Cada conjunto de 16 va en serie , ahora no me acuerdo si iban alternadas , o sea dada vuelta una si y una no .

Creo que las bobinitas son de algo de 260 o 360 espiras.

Luego las de trabajo , o sea las de mas afuera , van directas a línea y las de adentro van en serie con un capacitor de unos 2,5 uF.

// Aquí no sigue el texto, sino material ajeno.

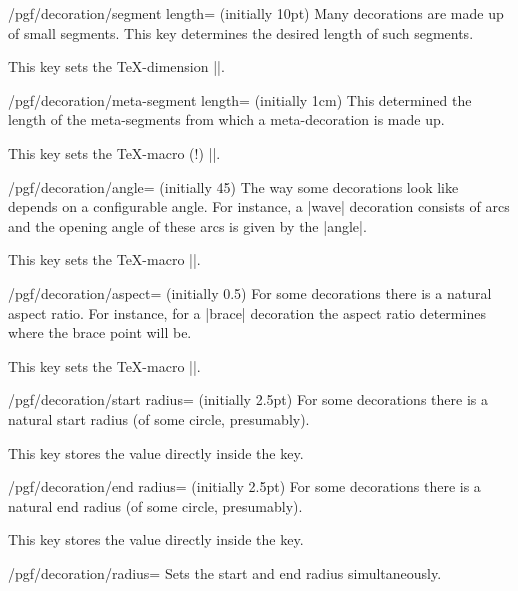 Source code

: \begin{key}{/pgf/decoration/segment length= (initially 10pt)}
  Many decorations are made up of small segments. This key determines
  the desired length of such segments.

  This key sets the \TeX-dimension |\pgfdecorationsegmentlength|.
\end{key}

\begin{key}{/pgf/decoration/meta-segment length= (initially 1cm)}
  This determined the length of the meta-segments from which a
  meta-decoration is made up.

  This key sets the \TeX-macro (!) |\pgfmetadecorationsegmentlength|.
\end{key}

\begin{key}{/pgf/decoration/angle= (initially 45)}
  The way some decorations look like depends on a configurable angle. For
  instance, a |wave| decoration consists of arcs and the opening angle
  of these arcs is given by the |angle|.

  This key sets the \TeX-macro |\pgfdecorationsegmentangle|.
\end{key}

\begin{key}{/pgf/decoration/aspect= (initially 0.5)}
  For some decorations there is a natural aspect ratio. For instance,
  for a |brace| decoration the aspect ratio determines where the brace
  point will be.

  This key sets the \TeX-macro |\pgfdecorationsegmentaspect|.
\end{key}

\begin{key}{/pgf/decoration/start radius= (initially 2.5pt)}
  For some decorations there is a natural start radius (of some circle, presumably).

  This key stores the value directly inside the key.
\end{key}

\begin{key}{/pgf/decoration/end radius= (initially 2.5pt)}
  For some decorations there is a natural end radius (of some circle, presumably).

  This key stores the value directly inside the key.
\end{key}

\begin{stylekey}{/pgf/decoration/radius=}
  Sets the start and end radius simultaneously.
\end{stylekey}


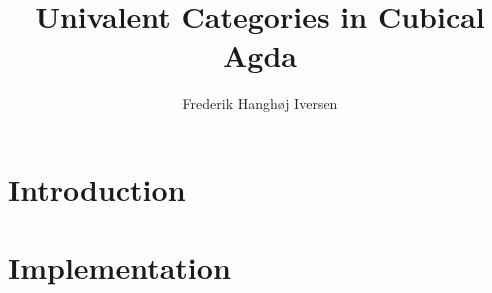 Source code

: \documentclass[a4paper]{report}
\title{Univalent Categories in Cubical Agda}
\author{Frederik Hanghøj Iversen}
\subtitle{}
\begin{document}
\maketitle
\tableofcontents
%
\chapter{Introduction}


\chapter{Implementation}



\nocite{cubical-demo}
\nocite{coquand-2013}


\begin{appendices}
\setcounter{page}{1}
\end{appendices}
\end{document}
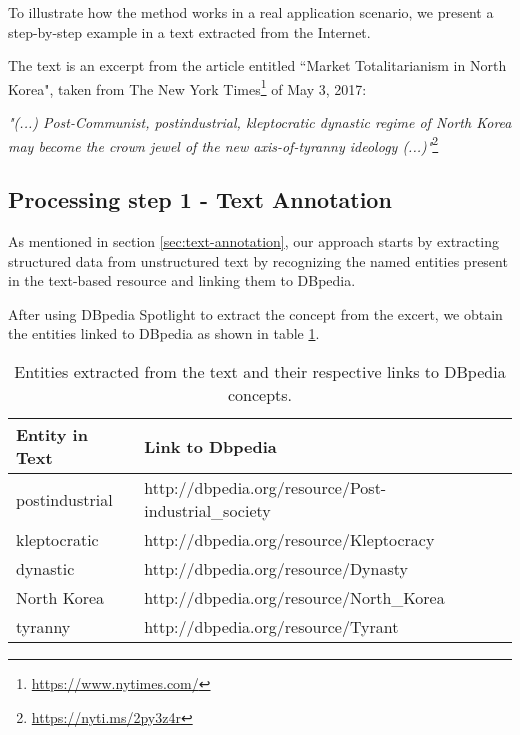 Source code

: To illustrate how the method works in a real application scenario, we present a step-by-step example in a text extracted from the Internet.

The text is an excerpt from the article entitled ``Market Totalitarianism in North Korea", taken from The New York Times\footnote{\url{https://www.nytimes.com/}} of May 3, 2017: \

\textit{"(...) Post-Communist, postindustrial, kleptocratic dynastic regime of North Korea may become the crown jewel of the new axis-of-tyranny ideology (...)"}\footnote{\url{https://nyti.ms/2py3z4r}} \

\subsection{\hspace*{3pt} Processing step 1 - Text Annotation} 

As mentioned in section \ref{sec:text-annotation}, our approach starts by extracting structured data from unstructured text by recognizing the named entities present in the text-based resource and linking them to DBpedia. 

After using DBpedia Spotlight to extract the concept from the excert, we obtain the entities linked to DBpedia as shown in table \ref{tab:example-entities}.

\begin{table}[H]
\centering
\caption{Entities extracted from the text and their respective links to DBpedia concepts.}
\label{tab:example-entities}
\begin{tabular}{@{}ll@{}}
\toprule
Entity in Text & Link to Dbpedia                                  \\ \midrule
postindustrial & http://dbpedia.org/resource/Post-industrial\_society \\
kleptocratic   & http://dbpedia.org/resource/Kleptocracy              \\
dynastic       & http://dbpedia.org/resource/Dynasty                  \\
North Korea    & http://dbpedia.org/resource/North\_Korea             \\
tyranny        & http://dbpedia.org/resource/Tyrant                   \\ \bottomrule
\end{tabular}
\end{table}


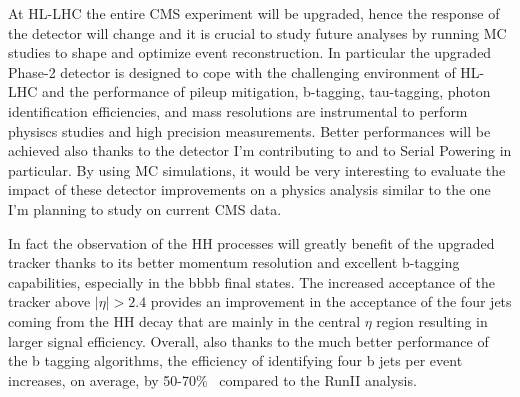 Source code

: \documentclass[a4paper,11pt,english]{article}
\begin{document}
\begin{description}[style=unboxed,leftmargin=.2cm]
\item[Simulation based Phase-2 physics studies: HH$\to$bbbb.] At HL-LHC %
the entire CMS experiment will be upgraded, hence the response of the detector will change and it is crucial to study future analyses by running MC studies to shape and optimize event reconstruction. In particular the upgraded Phase-2 detector is designed to cope with the challenging environment of \mbox{HL-LHC} and the performance of pileup mitigation, b-tagging, tau-tagging, photon identification efficiencies, and mass resolutions are instrumental to perform physiscs studies and high precision measurements. 
Better performances will be achieved also thanks to the detector I'm contributing to and to Serial Powering in particular. By using MC simulations, it would be very interesting to evaluate the impact of these detector improvements on a physics analysis similar to the one I'm planning to study on current CMS data. %

In fact the observation of the HH processes will greatly benefit of the upgraded tracker thanks to its better momentum resolution and excellent b-tagging capabilities, especially in the bbbb final states. The increased acceptance of the tracker above $\mid \eta \mid > 2.4$ provides an improvement in the acceptance of the four jets coming from the HH decay that are mainly in the central $\eta$ region resulting in larger signal efficiency. Overall, also thanks to the much better performance of the b tagging algorithms, the efficiency of identifying four b jets per event increases, on average, by 50-70\%~\cite{TDR} compared to the RunII analysis.
\begin{siderules}
\end{siderules}
\end{description}
\end{document}
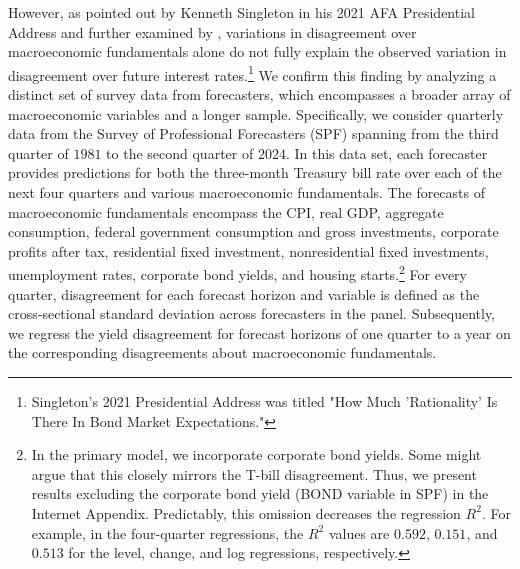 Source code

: \documentclass[preprint,11pt,authoryear]{elsarticle}
\theoremstyle{plain}
\begin{document}
However, as pointed out by Kenneth Singleton in his 2021 AFA Presidential Address and further examined by \cite{GiacolettiLaursenSingleton2021}, variations in disagreement over macroeconomic fundamentals alone do not fully explain the observed variation in disagreement over future interest rates.\footnote{Singleton's 2021 Presidential Address was titled "How Much 'Rationality' Is There In Bond Market Expectations."} We confirm this finding by analyzing a distinct set of survey data from forecasters, which encompasses a broader array of macroeconomic variables and a longer sample. Specifically, we consider quarterly data from the Survey of Professional Forecasters (SPF) spanning from the third quarter of $1981$ to the second quarter of $2024$. In this data set, each forecaster provides predictions for both the three-month Treasury bill rate over each of the next four quarters and various macroeconomic fundamentals. The forecasts of macroeconomic fundamentals encompass the CPI, real GDP, aggregate consumption, federal government consumption and gross investments, corporate profits after tax, residential fixed investment, nonresidential fixed investments, unemployment rates, corporate bond yields, and housing starts.\footnote{In the primary model, we incorporate corporate bond yields. Some might argue that this closely mirrors the T-bill disagreement. Thus, we present results excluding the corporate bond yield (BOND variable in SPF) in the Internet Appendix. Predictably, this omission decreases the regression $R^2$. For example, in the four-quarter regressions, the $R^2$ values are $0.592$, $0.151$, and $0.513$ for the level, change, and log regressions, respectively.} For every quarter, disagreement for each forecast horizon and variable is defined as the cross-sectional standard deviation across forecasters in the panel. Subsequently, we regress the yield disagreement for forecast horizons of one quarter to a year on the corresponding disagreements about macroeconomic fundamentals. 
\end{document}
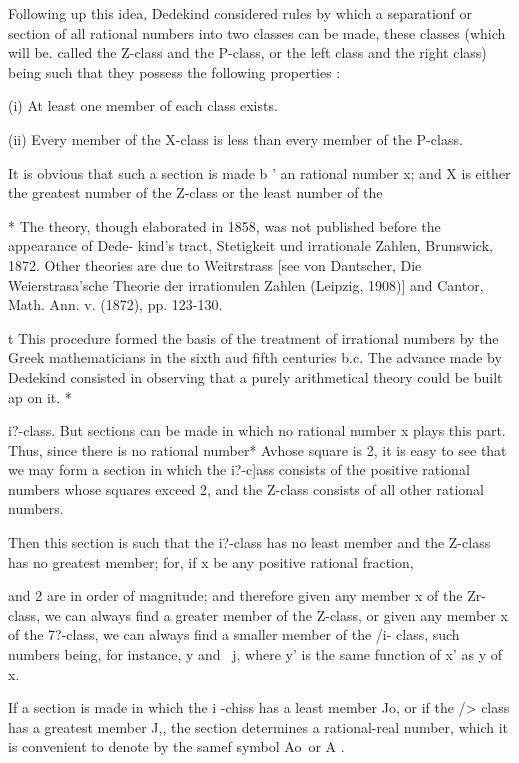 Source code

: Following up this idea, Dedekind considered rules by which a
separationf or section of all rational numbers into two classes can be
made, these classes (which will be. called the Z-class and the
P-class, or the left class and the right class) being such that they
possess the following properties :

(i) At least one member of each class exists.

(ii) Every member of the X-class is less than every member of the
P-class.

It is obvious that such a section is made b ' an rational number x;
and X is either the greatest number of the Z-class or the least number
of the

* The theory, though elaborated in 1858, was not published before the
appearance of Dede- kind's tract, Stetigkeit und irrationale Zahlen,
Brunswick, 1872. Other theories are due to Weitrstrass [see von
Dantscher, Die Weierstrasa'sche Theorie der irrationulen Zahlen
(Leipzig, 1908)] and Cantor, Math. Ann. v. (1872), pp. 123-130.

t This procedure formed the basis of the treatment of irrational
numbers by the Greek mathematicians in the sixth aud fifth centuries
b.c. The advance made by Dedekind consisted in observing that a purely
arithmetical theory could be built ap on it. *

%
%

i?-class. But sections can be made in which no rational number x plays
this part. Thus, since there is no rational number* Avhose square is
2, it is easy to see that we may form a section in which the i?-c]ass
consists of the positive rational numbers whose squares exceed 2, and
the Z-class consists of all other rational numbers.

Then this section is such that the i?-class has no least member and
the Z-class has no greatest member; for, if x be any positive
rational fraction,

and 2 are in order of magnitude; and therefore given any member x of
the Zr-class, we can always find a greater member of the Z-class, or
given any member x of the 7?-class, we can always find a smaller
member of the /i- class, such numbers being, for instance, y and \ j,
where y' is the same function of x' as y of x.

If a section is made in which the i -chiss has a least member Jo, or
if the /> class has a greatest member J,, the section determines a
rational-real number, which it is convenient to denote by the samef
symbol Ao\ or A .

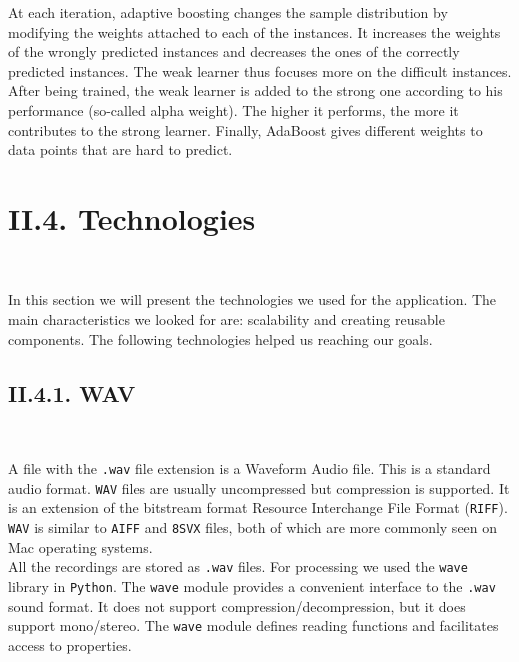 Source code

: \documentclass[11pt, a4papper]{report}
\theoremstyle{plain}
\theoremstyle{definition}
\theoremstyle{definition}
\theoremstyle{proposition}
\begin{document}
At each iteration, adaptive boosting changes the sample distribution by modifying the weights attached to each of the instances. It increases the weights of the wrongly predicted instances and decreases the ones of the correctly predicted instances. The weak learner thus focuses more on the difficult instances. After being trained, the weak learner is added to the strong one according to his performance (so-called alpha weight). The higher it performs, the more it contributes to the strong learner. Finally, AdaBoost gives different weights to data points that are hard to predict. \cite{28}



\newpage

\section*{II.4. Technologies}

\

In this section we will present the technologies we used for the application. The main characteristics we looked for are: scalability and creating reusable components. The following technologies helped us reaching our goals.
\\

\subsection*{II.4.1. WAV}

\

A file with the \verb|.wav| file extension is a Waveform Audio file. This is a standard audio format. \verb|WAV| files are usually uncompressed but compression is supported. It is an extension of the bitstream format Resource Interchange File Format (\verb|RIFF|). \verb|WAV| is similar to \verb|AIFF| and \verb|8SVX| files, both of which are more commonly seen on Mac operating systems. \cite{13}
\\

All the recordings are stored as \verb|.wav| files. For processing we used the \verb|wave| library in \verb|Python|. The \verb|wave| module provides a convenient interface to the \verb|.wav| sound format. It does not support compression/decompression, but it does support mono/stereo. The \verb|wave| module defines reading functions and facilitates access to properties.
\
\end{document}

Para las velocidades , puede ser un dimmer (ruidoso ) o esas cajas con un inductor con llave selectora y los de cadenita usan selección de capacitores.

Saludos !


----------



## Tano Zof (Abr 24, 2012)

No se en que estaba pensando, pero el número de bobinas que mencioné anteriormente no es el correcto.
Los datos del motor son aroximadamente estos: Potencia 40 a 45 W; tensión 220 V.
El número total de bobinas es 8 (ocho)
Aparentemente cuatro serían de trabajo y las otras cuatro de arranque, ya que tiene un condensador de 1.2 µF que seguro trabajaba en serie para el arranque.
Ahora la velocidades como las consigue no se, ya que tiene un solo condensador.


----------



## ANDRE PEREZ (Jul 3, 2012)

Las bobinas de arranque y trabajo van conectadas en serie invertida (las de arranque por un lado y las de trabajo por otro lado) o sea la corriente en una bobina tiene que circular en sentido horario, en la que esta al lado en sentido anti horario y asi sucesivamente, al circular la corriente en una bobina en un sentido y en la que esta al lado en sentido opuesto es para que se creen los polos magneticos norte y sur (norte cando circula en un sentido y sur cuando circula en el sentido opuesta. El capacitor va conectado en serie con la bobina de arranque.
         Para obtener distintas velocidades tenes que comprar un autotransformador


----------



## zurxoger (Dic 8, 2012)

hola mi nombre de usuario es zurxoger ,mi pregunta es la siguiente puedo conectar el ventilador de techo directo a los 220 volt, soy reparador de computadoras y estudiante de ingenieria en informatica y desarrollo en sofware ,comense este año ,.


----------



## DOSMETROS (Dic 8, 2012)

Si podés , solo que funcionará a máxima velocidad !

Saludos !


----------



## gaam (Dic 10, 2012)

Se consigue suelto los variadores de velocidad y sino, armate un dimmer.


----------